An AI-powered network troubleshooting assistant that combines GPT-4's analytical capabilities with automated network device interaction.
AI TAC is a Go-based CLI tool that simulates a network TAC engineer by automatically executing diagnostic commands and analyzing their output. It uses GPT-4 to determine appropriate troubleshooting steps while maintaining strict safety measures to prevent any harmful commands from being executed.
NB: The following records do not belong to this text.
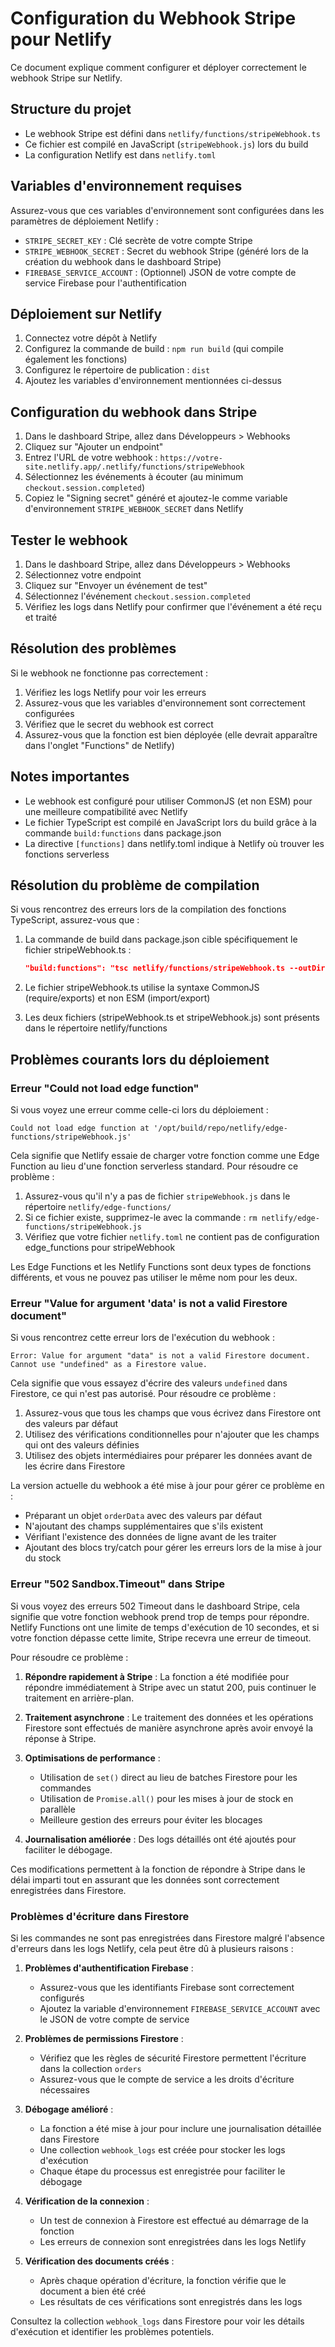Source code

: # Configuration du Webhook Stripe pour Netlify

Ce document explique comment configurer et déployer correctement le webhook Stripe sur Netlify.

## Structure du projet

- Le webhook Stripe est défini dans `netlify/functions/stripeWebhook.ts`
- Ce fichier est compilé en JavaScript (`stripeWebhook.js`) lors du build
- La configuration Netlify est dans `netlify.toml`

## Variables d'environnement requises

Assurez-vous que ces variables d'environnement sont configurées dans les paramètres de déploiement Netlify :

- `STRIPE_SECRET_KEY` : Clé secrète de votre compte Stripe
- `STRIPE_WEBHOOK_SECRET` : Secret du webhook Stripe (généré lors de la création du webhook dans le dashboard Stripe)
- `FIREBASE_SERVICE_ACCOUNT` : (Optionnel) JSON de votre compte de service Firebase pour l'authentification

## Déploiement sur Netlify

1. Connectez votre dépôt à Netlify
2. Configurez la commande de build : `npm run build` (qui compile également les fonctions)
3. Configurez le répertoire de publication : `dist`
4. Ajoutez les variables d'environnement mentionnées ci-dessus

## Configuration du webhook dans Stripe

1. Dans le dashboard Stripe, allez dans Développeurs > Webhooks
2. Cliquez sur "Ajouter un endpoint"
3. Entrez l'URL de votre webhook : `https://votre-site.netlify.app/.netlify/functions/stripeWebhook`
4. Sélectionnez les événements à écouter (au minimum `checkout.session.completed`)
5. Copiez le "Signing secret" généré et ajoutez-le comme variable d'environnement `STRIPE_WEBHOOK_SECRET` dans Netlify

## Tester le webhook

1. Dans le dashboard Stripe, allez dans Développeurs > Webhooks
2. Sélectionnez votre endpoint
3. Cliquez sur "Envoyer un événement de test"
4. Sélectionnez l'événement `checkout.session.completed`
5. Vérifiez les logs dans Netlify pour confirmer que l'événement a été reçu et traité

## Résolution des problèmes

Si le webhook ne fonctionne pas correctement :

1. Vérifiez les logs Netlify pour voir les erreurs
2. Assurez-vous que les variables d'environnement sont correctement configurées
3. Vérifiez que le secret du webhook est correct
4. Assurez-vous que la fonction est bien déployée (elle devrait apparaître dans l'onglet "Functions" de Netlify)

## Notes importantes

- Le webhook est configuré pour utiliser CommonJS (et non ESM) pour une meilleure compatibilité avec Netlify
- Le fichier TypeScript est compilé en JavaScript lors du build grâce à la commande `build:functions` dans package.json
- La directive `[functions]` dans netlify.toml indique à Netlify où trouver les fonctions serverless

## Résolution du problème de compilation

Si vous rencontrez des erreurs lors de la compilation des fonctions TypeScript, assurez-vous que :

1. La commande de build dans package.json cible spécifiquement le fichier stripeWebhook.ts :
   ```json
   "build:functions": "tsc netlify/functions/stripeWebhook.ts --outDir netlify/functions --module commonjs --target es2017 --esModuleInterop --skipLibCheck"
   ```

2. Le fichier stripeWebhook.ts utilise la syntaxe CommonJS (require/exports) et non ESM (import/export)

3. Les deux fichiers (stripeWebhook.ts et stripeWebhook.js) sont présents dans le répertoire netlify/functions

## Problèmes courants lors du déploiement

### Erreur "Could not load edge function"

Si vous voyez une erreur comme celle-ci lors du déploiement :
```
Could not load edge function at '/opt/build/repo/netlify/edge-functions/stripeWebhook.js'
```

Cela signifie que Netlify essaie de charger votre fonction comme une Edge Function au lieu d'une fonction serverless standard. Pour résoudre ce problème :

1. Assurez-vous qu'il n'y a pas de fichier `stripeWebhook.js` dans le répertoire `netlify/edge-functions/`
2. Si ce fichier existe, supprimez-le avec la commande : `rm netlify/edge-functions/stripeWebhook.js`
3. Vérifiez que votre fichier `netlify.toml` ne contient pas de configuration edge_functions pour stripeWebhook

Les Edge Functions et les Netlify Functions sont deux types de fonctions différents, et vous ne pouvez pas utiliser le même nom pour les deux.

### Erreur "Value for argument 'data' is not a valid Firestore document"

Si vous rencontrez cette erreur lors de l'exécution du webhook :
```
Error: Value for argument "data" is not a valid Firestore document. Cannot use "undefined" as a Firestore value.
```

Cela signifie que vous essayez d'écrire des valeurs `undefined` dans Firestore, ce qui n'est pas autorisé. Pour résoudre ce problème :

1. Assurez-vous que tous les champs que vous écrivez dans Firestore ont des valeurs par défaut
2. Utilisez des vérifications conditionnelles pour n'ajouter que les champs qui ont des valeurs définies
3. Utilisez des objets intermédiaires pour préparer les données avant de les écrire dans Firestore

La version actuelle du webhook a été mise à jour pour gérer ce problème en :
- Préparant un objet `orderData` avec des valeurs par défaut
- N'ajoutant des champs supplémentaires que s'ils existent
- Vérifiant l'existence des données de ligne avant de les traiter
- Ajoutant des blocs try/catch pour gérer les erreurs lors de la mise à jour du stock

### Erreur "502 Sandbox.Timeout" dans Stripe

Si vous voyez des erreurs 502 Timeout dans le dashboard Stripe, cela signifie que votre fonction webhook prend trop de temps pour répondre. Netlify Functions ont une limite de temps d'exécution de 10 secondes, et si votre fonction dépasse cette limite, Stripe recevra une erreur de timeout.

Pour résoudre ce problème :

1. **Répondre rapidement à Stripe** : La fonction a été modifiée pour répondre immédiatement à Stripe avec un statut 200, puis continuer le traitement en arrière-plan.

2. **Traitement asynchrone** : Le traitement des données et les opérations Firestore sont effectués de manière asynchrone après avoir envoyé la réponse à Stripe.

3. **Optimisations de performance** :
   - Utilisation de `set()` direct au lieu de batches Firestore pour les commandes
   - Utilisation de `Promise.all()` pour les mises à jour de stock en parallèle
   - Meilleure gestion des erreurs pour éviter les blocages

4. **Journalisation améliorée** : Des logs détaillés ont été ajoutés pour faciliter le débogage.

Ces modifications permettent à la fonction de répondre à Stripe dans le délai imparti tout en assurant que les données sont correctement enregistrées dans Firestore.

### Problèmes d'écriture dans Firestore

Si les commandes ne sont pas enregistrées dans Firestore malgré l'absence d'erreurs dans les logs Netlify, cela peut être dû à plusieurs raisons :

1. **Problèmes d'authentification Firebase** : 
   - Assurez-vous que les identifiants Firebase sont correctement configurés
   - Ajoutez la variable d'environnement `FIREBASE_SERVICE_ACCOUNT` avec le JSON de votre compte de service

2. **Problèmes de permissions Firestore** :
   - Vérifiez que les règles de sécurité Firestore permettent l'écriture dans la collection `orders`
   - Assurez-vous que le compte de service a les droits d'écriture nécessaires

3. **Débogage amélioré** :
   - La fonction a été mise à jour pour inclure une journalisation détaillée dans Firestore
   - Une collection `webhook_logs` est créée pour stocker les logs d'exécution
   - Chaque étape du processus est enregistrée pour faciliter le débogage

4. **Vérification de la connexion** :
   - Un test de connexion à Firestore est effectué au démarrage de la fonction
   - Les erreurs de connexion sont enregistrées dans les logs Netlify

5. **Vérification des documents créés** :
   - Après chaque opération d'écriture, la fonction vérifie que le document a bien été créé
   - Les résultats de ces vérifications sont enregistrés dans les logs

Consultez la collection `webhook_logs` dans Firestore pour voir les détails d'exécution et identifier les problèmes potentiels.
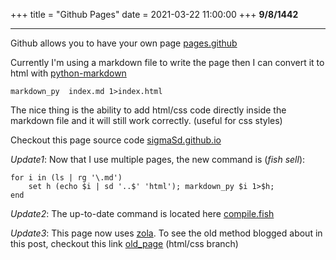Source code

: +++
title = "Github Pages"
date = 2021-03-22 11:00:00
+++
**9/8/1442**

---

Github allows you to have your own page [pages.github](https://pages.github.com/)


Currently I'm using a markdown file to write the page then I can convert it to html with [python-markdown](https://python-markdown.github.io/)

`markdown_py  index.md 1>index.html`


The nice thing is the ability to add html/css code directly inside the markdown file and it will still work correctly. (useful for css styles)


Checkout this page source code [sigmaSd.github.io](https://github.com/sigmaSd/sigmaSd.github.io)


*Update1*: Now that I use multiple pages, the new command is (*fish sell*):

```fish
for i in (ls | rg '\.md')
	set h (echo $i | sd '..$' 'html'); markdown_py $i 1>$h;
end
```

*Update2*: The up-to-date command is located here [compile.fish](https://github.com/sigmaSd/sigmaSd.github.io/blob/simple_html%2Bcss/compile.fish)

*Update3*: This page now uses [zola](https://www.getzola.org/). To see the old method blogged about in this post, checkout this link [old_page](https://github.com/sigmaSd/sigmaSd.github.io/tree/simple_html+css) (html/css branch)
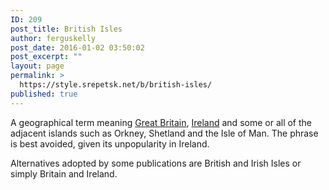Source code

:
 ```yaml
---
ID: 209
post_title: British Isles
author: ferguskelly
post_date: 2016-01-02 03:50:02
post_excerpt: ""
layout: page
permalink: >
  https://style.srepetsk.net/b/british-isles/
published: true
---
```

A geographical term meaning <a href="https://style.srepetsk.net/b/britain/">Great Britain</a>, <a href="https://style.srepetsk.net/i/island-of-ireland/">Ireland</a> and some or all of the adjacent islands such as Orkney, Shetland and the Isle of Man. The phrase is best avoided, given its unpopularity in Ireland.

Alternatives adopted by some publications are British and Irish Isles or simply Britain and Ireland.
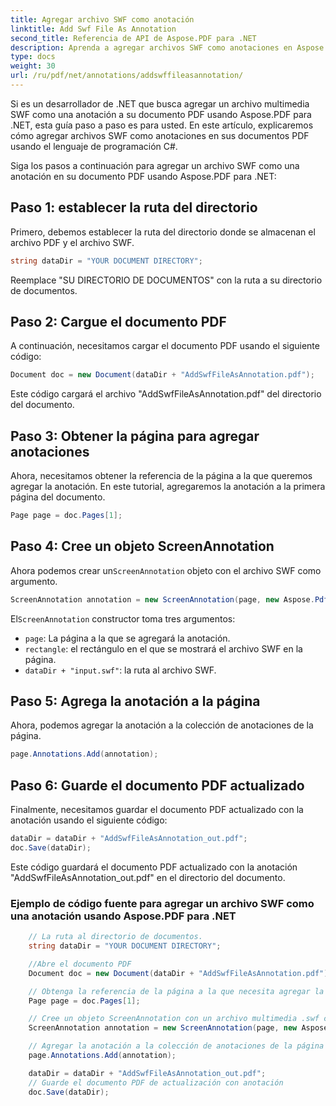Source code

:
 ```yaml
---
title: Agregar archivo SWF como anotación
linktitle: Add Swf File As Annotation
second_title: Referencia de API de Aspose.PDF para .NET
description: Aprenda a agregar archivos SWF como anotaciones en Aspose.PDF para .NET con esta guía paso a paso.
type: docs
weight: 30
url: /ru/pdf/net/annotations/addswffileasannotation/
---
```

Si es un desarrollador de .NET que busca agregar un archivo multimedia SWF como una anotación a su documento PDF usando Aspose.PDF para .NET, esta guía paso a paso es para usted. En este artículo, explicaremos cómo agregar archivos SWF como anotaciones en sus documentos PDF usando el lenguaje de programación C#. 

Siga los pasos a continuación para agregar un archivo SWF como una anotación en su documento PDF usando Aspose.PDF para .NET:

## Paso 1: establecer la ruta del directorio

Primero, debemos establecer la ruta del directorio donde se almacenan el archivo PDF y el archivo SWF. 

```csharp
string dataDir = "YOUR DOCUMENT DIRECTORY";
```

Reemplace "SU DIRECTORIO DE DOCUMENTOS" con la ruta a su directorio de documentos.

## Paso 2: Cargue el documento PDF

A continuación, necesitamos cargar el documento PDF usando el siguiente código:

```csharp
Document doc = new Document(dataDir + "AddSwfFileAsAnnotation.pdf");
```

Este código cargará el archivo "AddSwfFileAsAnnotation.pdf" del directorio del documento.

## Paso 3: Obtener la página para agregar anotaciones

Ahora, necesitamos obtener la referencia de la página a la que queremos agregar la anotación. En este tutorial, agregaremos la anotación a la primera página del documento.

```csharp
Page page = doc.Pages[1];
```

## Paso 4: Cree un objeto ScreenAnnotation

 Ahora podemos crear un`ScreenAnnotation` objeto con el archivo SWF como argumento.

```csharp
ScreenAnnotation annotation = new ScreenAnnotation(page, new Aspose.Pdf.Rectangle(0, 400, 600, 700), dataDir + "input.swf");
```

 El`ScreenAnnotation` constructor toma tres argumentos:

- `page`: La página a la que se agregará la anotación.
- `rectangle`: el rectángulo en el que se mostrará el archivo SWF en la página.
- `dataDir + "input.swf"`: la ruta al archivo SWF.

## Paso 5: Agrega la anotación a la página

Ahora, podemos agregar la anotación a la colección de anotaciones de la página.

```csharp
page.Annotations.Add(annotation);
```

## Paso 6: Guarde el documento PDF actualizado

Finalmente, necesitamos guardar el documento PDF actualizado con la anotación usando el siguiente código:

```csharp
dataDir = dataDir + "AddSwfFileAsAnnotation_out.pdf";
doc.Save(dataDir);
```

Este código guardará el documento PDF actualizado con la anotación "AddSwfFileAsAnnotation_out.pdf" en el directorio del documento.

### Ejemplo de código fuente para agregar un archivo SWF como una anotación usando Aspose.PDF para .NET

```csharp
	// La ruta al directorio de documentos.
	string dataDir = "YOUR DOCUMENT DIRECTORY";

	//Abre el documento PDF
	Document doc = new Document(dataDir + "AddSwfFileAsAnnotation.pdf");

	// Obtenga la referencia de la página a la que necesita agregar la anotación
	Page page = doc.Pages[1];

	// Cree un objeto ScreenAnnotation con un archivo multimedia .swf como argumento
	ScreenAnnotation annotation = new ScreenAnnotation(page, new Aspose.Pdf.Rectangle(0, 400, 600, 700), dataDir + "input.swf");

	// Agregar la anotación a la colección de anotaciones de la página
	page.Annotations.Add(annotation);

	dataDir = dataDir + "AddSwfFileAsAnnotation_out.pdf";
	// Guarde el documento PDF de actualización con anotación
	doc.Save(dataDir);
```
- 🔒 Safe command execution with built-in protections
- 🤖 AI-powered troubleshooting flow
- 📝 Automated command execution on network devices
- 💾 Persistent troubleshooting history
- ✨ Formatted markdown output for results
- Go 1.x or higher
- OpenAI API key
- Network devices running Cisco IOS-XR
- Required Go packages (see Dependencies section)
- Clone the repository:
git clone https://www.github.com/metajar/ai-tac
cd ai-tac
- Install dependencies:
go mod download
- Set up your OpenAI API key:
export OPENAI_API_KEY='your-api-key-here'
Run the program with the following flags:
go run cmd/cli/main.go -question "What is your troubleshooting question?" -host "device-ip-or-hostname"
go run cmd/cli/main.go -question "Why is interface GigabitEthernet0/0/0/0 down?" -host "192.168.1.1"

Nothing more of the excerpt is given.